Over the first six months of 2018, the global tobacco leader shipped 355 billion cigarette units to international markets, a 3.3% drop from the year-ago level, and its Marlboro brand is still the worldwide favorite, shipping almost 127 billion, nearly half the total, and giving Philip Morris the leading market share in many countries.
The cigarette company has a 51% share in Italy, a 45% share in France, a 70% share in the Philippines, and a 73% share in Argentina. Marlboro has a 41% share all by itself in the U.S., where it is marketed by Altria (NYSE:MO).
Yet it’s an expensive business to operate as governments around the world impose heavy taxes on its product. Of Philip Morris’ $21.1 billion in second-quarter revenue, 63%, or $13.3 billion, went to excise taxes, leaving it $7.7 billion in net revenues. But it’s still a profitable business.

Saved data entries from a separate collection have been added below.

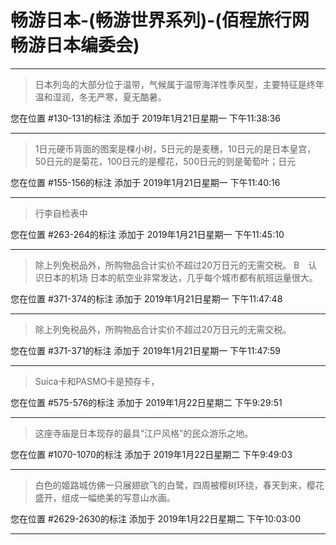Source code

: # 畅游日本-(畅游世界系列)-(佰程旅行网畅游日本编委会)

---

> 日本列岛的大部分位于温带，气候属于温带海洋性季风型，主要特征是终年温和湿润，冬无严寒，夏无酷暑。

您在位置 #130-131的标注 添加于 2019年1月21日星期一 下午11:38:36

---

> 1日元硬币背面的图案是棵小树，5日元的是麦穗，10日元的是日本皇宫，50日元的是菊花，100日元的是樱花，500日元的则是葡萄叶；日元

您在位置 #155-156的标注 添加于 2019年1月21日星期一 下午11:40:16

---

> 行李自检表中

您在位置 #263-264的标注 添加于 2019年1月21日星期一 下午11:45:10

---

> 除上列免税品外，所购物品合计实价不超过20万日元的无需交税。 B　认识日本的机场 日本的航空业非常发达，几乎每个城市都有航班运量很大。

您在位置 #371-374的标注 添加于 2019年1月21日星期一 下午11:47:48

---

> 除上列免税品外，所购物品合计实价不超过20万日元的无需交税。

您在位置 #371-371的标注 添加于 2019年1月21日星期一 下午11:47:59

---

> Suica卡和PASMO卡是预存卡，

您在位置 #575-576的标注 添加于 2019年1月22日星期二 下午9:29:51

---

> 这座寺庙是日本现存的最具“江户风格”的民众游乐之地。

您在位置 #1070-1070的标注 添加于 2019年1月22日星期二 下午9:49:03

---

> 白色的姬路城仿佛一只展翅欲飞的白鹭，四周被樱树环绕，春天到来，樱花盛开，组成一幅绝美的写意山水画。

您在位置 #2629-2630的标注 添加于 2019年1月22日星期二 下午10:03:00

---

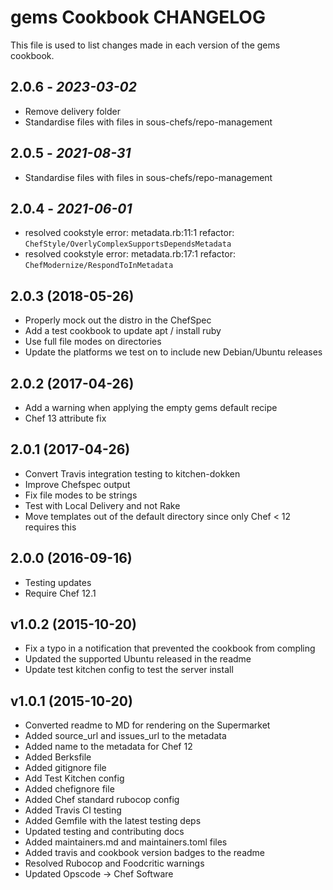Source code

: # gems Cookbook CHANGELOG

This file is used to list changes made in each version of the gems cookbook.

## 2.0.6 - *2023-03-02*

* Remove delivery folder
* Standardise files with files in sous-chefs/repo-management

## 2.0.5 - *2021-08-31*

* Standardise files with files in sous-chefs/repo-management

## 2.0.4 - *2021-06-01*

* resolved cookstyle error: metadata.rb:11:1 refactor: `ChefStyle/OverlyComplexSupportsDependsMetadata`
* resolved cookstyle error: metadata.rb:17:1 refactor: `ChefModernize/RespondToInMetadata`

## 2.0.3 (2018-05-26)

* Properly mock out the distro in the ChefSpec
* Add a test cookbook to update apt / install ruby
* Use full file modes on directories
* Update the platforms we test on to include new Debian/Ubuntu releases

## 2.0.2 (2017-04-26)

* Add a warning when applying the empty gems default recipe
* Chef 13 attribute fix

## 2.0.1 (2017-04-26)

* Convert Travis integration testing to kitchen-dokken
* Improve Chefspec output
* Fix file modes to be strings
* Test with Local Delivery and not Rake
* Move templates out of the default directory since only Chef < 12 requires this

## 2.0.0 (2016-09-16)

* Testing updates
* Require Chef 12.1

## v1.0.2 (2015-10-20)

* Fix a typo in a notification that prevented the cookbook from compling
* Updated the supported Ubuntu released in the readme
* Update test kitchen config to test the server install

## v1.0.1 (2015-10-20)

* Converted readme to MD for rendering on the Supermarket
* Added source_url and issues_url to the metadata
* Added name to the metadata for Chef 12
* Added Berksfile
* Added gitignore file
* Add Test Kitchen config
* Added chefignore file
* Added Chef standard rubocop config
* Added Travis CI testing
* Added Gemfile with the latest testing deps
* Updated testing and contributing docs
* Added maintainers.md and maintainers.toml files
* Added travis and cookbook version badges to the readme
* Resolved Rubocop and Foodcritic warnings
* Updated Opscode -> Chef Software
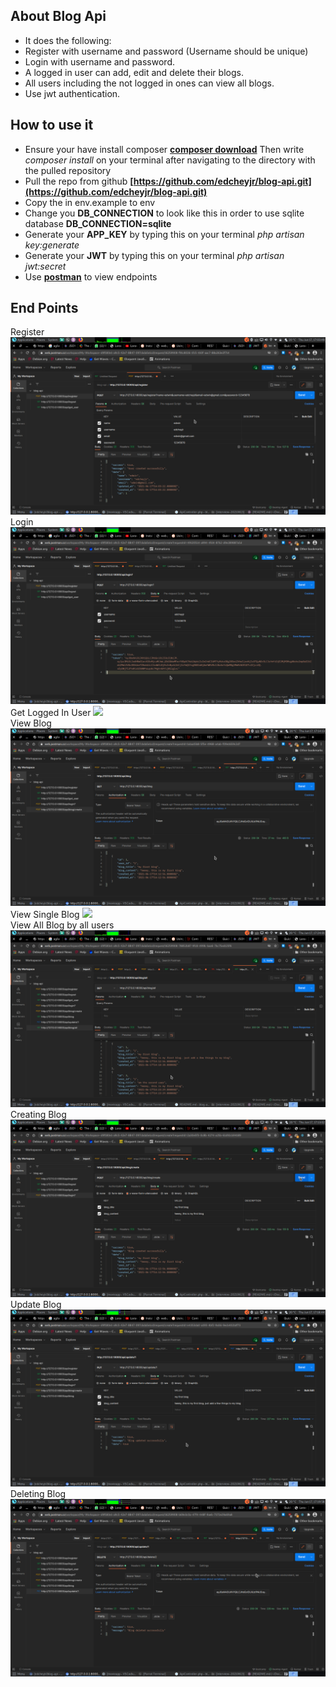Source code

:

## About Blog Api

- It does the following:
 - Register with username and password (Username should be unique)
 - Login with username and password.
 - A logged in user can add, edit and delete their blogs.
 - All users including the not logged in ones can view all blogs.
 - Use jwt authentication.

## How to use it
- Ensure your have install composer **[composer download](https://getcomposer.org/download/)** Then write *composer install* on your terminal after navigating to the directory with the pulled repository
- Pull the repo from github **[https://github.com/edcheyjr/blog-api.git](https://github.com/edcheyjr/blog-api.git)**
 - Copy the in env.example to env
 - Change you **DB_CONNECTION** to look like this in order to use sqlite database **DB_CONNECTION=sqlite**
 - Generate your **APP_KEY** by typing this on your terminal *php artisan key:generate*
 - Generate your **JWT** by typing this on your terminal *php artisan jwt:secret*
 - Use **[postman](https://web.postman.co/)** to view endpoints


## End Points

Register
    <img src="/img/register.png">
Login  
    <img src="/img/login.png">
Get Logged In User
    <img src="/img/get_the_logged_in_user.png">    
View Blog
    <img src="/img/viewing_the_blogs.png">
View Single Blog
    <img src="/img/view_a_blog">    
View All Blog by all users
    <img src="/img/all_view.png">
Creating Blog
    <img src="/img/creating_blog.png">
Update Blog   
    <img src="/img/updating_blog.png">
Deleting Blog
    <img src="/img/deleting_a_blog.png">    

    


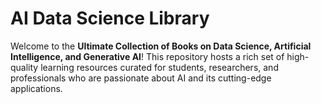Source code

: # AI Data Science Library
 Welcome to the **Ultimate Collection of Books on Data Science, Artificial Intelligence, and Generative AI**! This repository hosts a rich set of high-quality learning resources curated for students, researchers, and professionals who are passionate about AI and its cutting-edge applications.
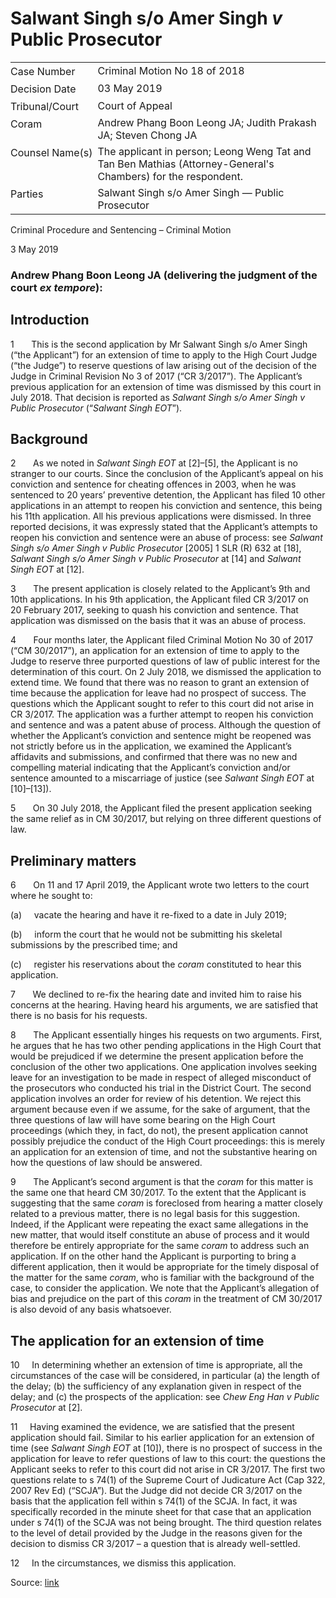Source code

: # Salwant Singh s/o Amer Singh _v_ Public Prosecutor  

<table id="info-table"><tbody><tr class="info-row"><td class="txt-label" style="padding: 4px 0px; white-space: nowrap" valign="top">Case Number</td><td class="txt-body">Criminal Motion No 18 of 2018</td></tr><tr class="info-row"><td class="txt-label" style="padding: 4px 0px; white-space: nowrap" valign="top">Decision Date</td><td class="txt-body">03 May 2019</td></tr><tr class="info-row"><td class="txt-label" style="padding: 4px 0px; white-space: nowrap" valign="top">Tribunal/Court</td><td class="txt-body">Court of Appeal</td></tr><tr class="info-row"><td class="txt-label" style="padding: 4px 0px; white-space: nowrap" valign="top">Coram</td><td class="txt-body">Andrew Phang Boon Leong JA; Judith Prakash JA; Steven Chong JA</td></tr><tr class="info-row"><td class="txt-label" style="padding: 4px 0px; white-space: nowrap" valign="top">Counsel Name(s)</td><td class="txt-body">The applicant in person; Leong Weng Tat and Tan Ben Mathias (Attorney-General's Chambers) for the respondent.</td></tr><tr class="info-row"><td class="txt-label" style="padding: 4px 0px; white-space: nowrap" valign="top">Parties</td><td class="txt-body">Salwant Singh s/o Amer Singh — Public Prosecutor</td></tr></tbody></table>

Criminal Procedure and Sentencing – Criminal Motion

3 May 2019

### Andrew Phang Boon Leong JA (delivering the judgment of the court _ex tempore_):

## Introduction

1       This is the second application by Mr Salwant Singh s/o Amer Singh (“the Applicant”) for an extension of time to apply to the High Court Judge (“the Judge”) to reserve questions of law arising out of the decision of the Judge in Criminal Revision No 3 of 2017 (“CR 3/2017”). The Applicant’s previous application for an extension of time was dismissed by this court in July 2018. That decision is reported as _Salwant Singh s/o Amer Singh v Public Prosecutor_ (“_Salwant Singh EOT_”).

## Background

2       As we noted in _Salwant Singh EOT_ at \[2\]–\[5\], the Applicant is no stranger to our courts. Since the conclusion of the Applicant’s appeal on his conviction and sentence for cheating offences in 2003, when he was sentenced to 20 years’ preventive detention, the Applicant has filed 10 other applications in an attempt to reopen his conviction and sentence, this being his 11th application. All his previous applications were dismissed. In three reported decisions, it was expressly stated that the Applicant’s attempts to reopen his conviction and sentence were an abuse of process: see _Salwant Singh s/o Amer Singh v Public Prosecutor_ \[2005\] 1 SLR (R) 632 at \[18\], _Salwant Singh s/o Amer Singh v Public Prosecutor_ at \[14\] and _Salwant Singh EOT_ at \[12\].

3       The present application is closely related to the Applicant’s 9th and 10th applications. In his 9th application, the Applicant filed CR 3/2017 on 20 February 2017, seeking to quash his conviction and sentence. That application was dismissed on the basis that it was an abuse of process.

4       Four months later, the Applicant filed Criminal Motion No 30 of 2017 (“CM 30/2017”), an application for an extension of time to apply to the Judge to reserve three purported questions of law of public interest for the determination of this court. On 2 July 2018, we dismissed the application to extend time. We found that there was no reason to grant an extension of time because the application for leave had no prospect of success. The questions which the Applicant sought to refer to this court did not arise in CR 3/2017. The application was a further attempt to reopen his conviction and sentence and was a patent abuse of process. Although the question of whether the Applicant’s conviction and sentence might be reopened was not strictly before us in the application, we examined the Applicant’s affidavits and submissions, and confirmed that there was no new and compelling material indicating that the Applicant’s conviction and/or sentence amounted to a miscarriage of justice (see _Salwant Singh EOT_ at \[10\]–\[13\]).

5       On 30 July 2018, the Applicant filed the present application seeking the same relief as in CM 30/2017, but relying on three different questions of law.

## Preliminary matters

6       On 11 and 17 April 2019, the Applicant wrote two letters to the court where he sought to:

(a)     vacate the hearing and have it re-fixed to a date in July 2019;

(b)     inform the court that he would not be submitting his skeletal submissions by the prescribed time; and

(c)     register his reservations about the _coram_ constituted to hear this application.

7       We declined to re-fix the hearing date and invited him to raise his concerns at the hearing. Having heard his arguments, we are satisfied that there is no basis for his requests.

8       The Applicant essentially hinges his requests on two arguments. First, he argues that he has two other pending applications in the High Court that would be prejudiced if we determine the present application before the conclusion of the other two applications. One application involves seeking leave for an investigation to be made in respect of alleged misconduct of the prosecutors who conducted his trial in the District Court. The second application involves an order for review of his detention. We reject this argument because even if we assume, for the sake of argument, that the three questions of law will have some bearing on the High Court proceedings (which they, in fact, do not), the present application cannot possibly prejudice the conduct of the High Court proceedings: this is merely an application for an extension of time, and not the substantive hearing on how the questions of law should be answered.

9       The Applicant’s second argument is that the _coram_ for this matter is the same one that heard CM 30/2017. To the extent that the Applicant is suggesting that the same _coram_ is foreclosed from hearing a matter closely related to a previous matter, there is no legal basis for this suggestion. Indeed, if the Applicant were repeating the exact same allegations in the new matter, that would itself constitute an abuse of process and it would therefore be entirely appropriate for the same _coram_ to address such an application. If on the other hand the Applicant is purporting to bring a different application, then it would be appropriate for the timely disposal of the matter for the same _coram_, who is familiar with the background of the case, to consider the application. We note that the Applicant’s allegation of bias and prejudice on the part of this _coram_ in the treatment of CM 30/2017 is also devoid of any basis whatsoever.

## The application for an extension of time

10     In determining whether an extension of time is appropriate, all the circumstances of the case will be considered, in particular (a) the length of the delay; (b) the sufficiency of any explanation given in respect of the delay; and (c) the prospects of the application: see _Chew Eng Han v Public Prosecutor_ at \[2\].

11     Having examined the evidence, we are satisfied that the present application should fail. Similar to his earlier application for an extension of time (see _Salwant Singh EOT_ at \[10\]), there is no prospect of success in the application for leave to refer questions of law to this court: the questions the Applicant seeks to refer to this court did not arise in CR 3/2017. The first two questions relate to s 74(1) of the Supreme Court of Judicature Act (Cap 322, 2007 Rev Ed) (“SCJA”). But the Judge did not decide CR 3/2017 on the basis that the application fell within s 74(1) of the SCJA. In fact, it was specifically recorded in the minute sheet for that case that an application under s 74(1) of the SCJA was not being brought. The third question relates to the level of detail provided by the Judge in the reasons given for the decision to dismiss CR 3/2017 – a question that is already well-settled.

12     In the circumstances, we dismiss this application.


Source: [link](https://www.lawnet.sg:443/lawnet/web/lawnet/free-resources?p_p_id=freeresources_WAR_lawnet3baseportlet&p_p_lifecycle=1&p_p_state=normal&p_p_mode=view&_freeresources_WAR_lawnet3baseportlet_action=openContentPage&_freeresources_WAR_lawnet3baseportlet_docId=%2FJudgment%2F23120-SSP.xml)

After subtracting out its expenses, the global tobacco giant produced operating margins of over 40%, a rate it has achieved fairly consistently since it was spun off from Altria in 2008. It also pays investors a dividend that’s currently yielding 5.3%, and it has raised the payout to shareholders every year since the spinoff.
Prior to the current drop in its share price, returns on Philip Morris International stock had been outpacing those of the S&P 500, but now it lags the market index.
Electronic cigarettes suddenly fizzle
That drop was due to the surprising softness in the company’s electronic cigarette business. Japan is Philip Morris’ most developed market, and shipments of its heated tobacco iQOS device exceed those of combustible cigarettes. The popularity of the e-cig caught rivals like British American Tobacco and Japan Tobacco by surprise, and they have since rushed their own products to market.
Still, the iQOS practically owns the Japanese e-cig market, with an 80% share, so when Philip Morris unexpectedly reported a slowdown in sales earlier this year, saying it had captured most of the early adopters and now had the much harder task of convincing older, more conservative smokers to switch, its stock sharply dropped.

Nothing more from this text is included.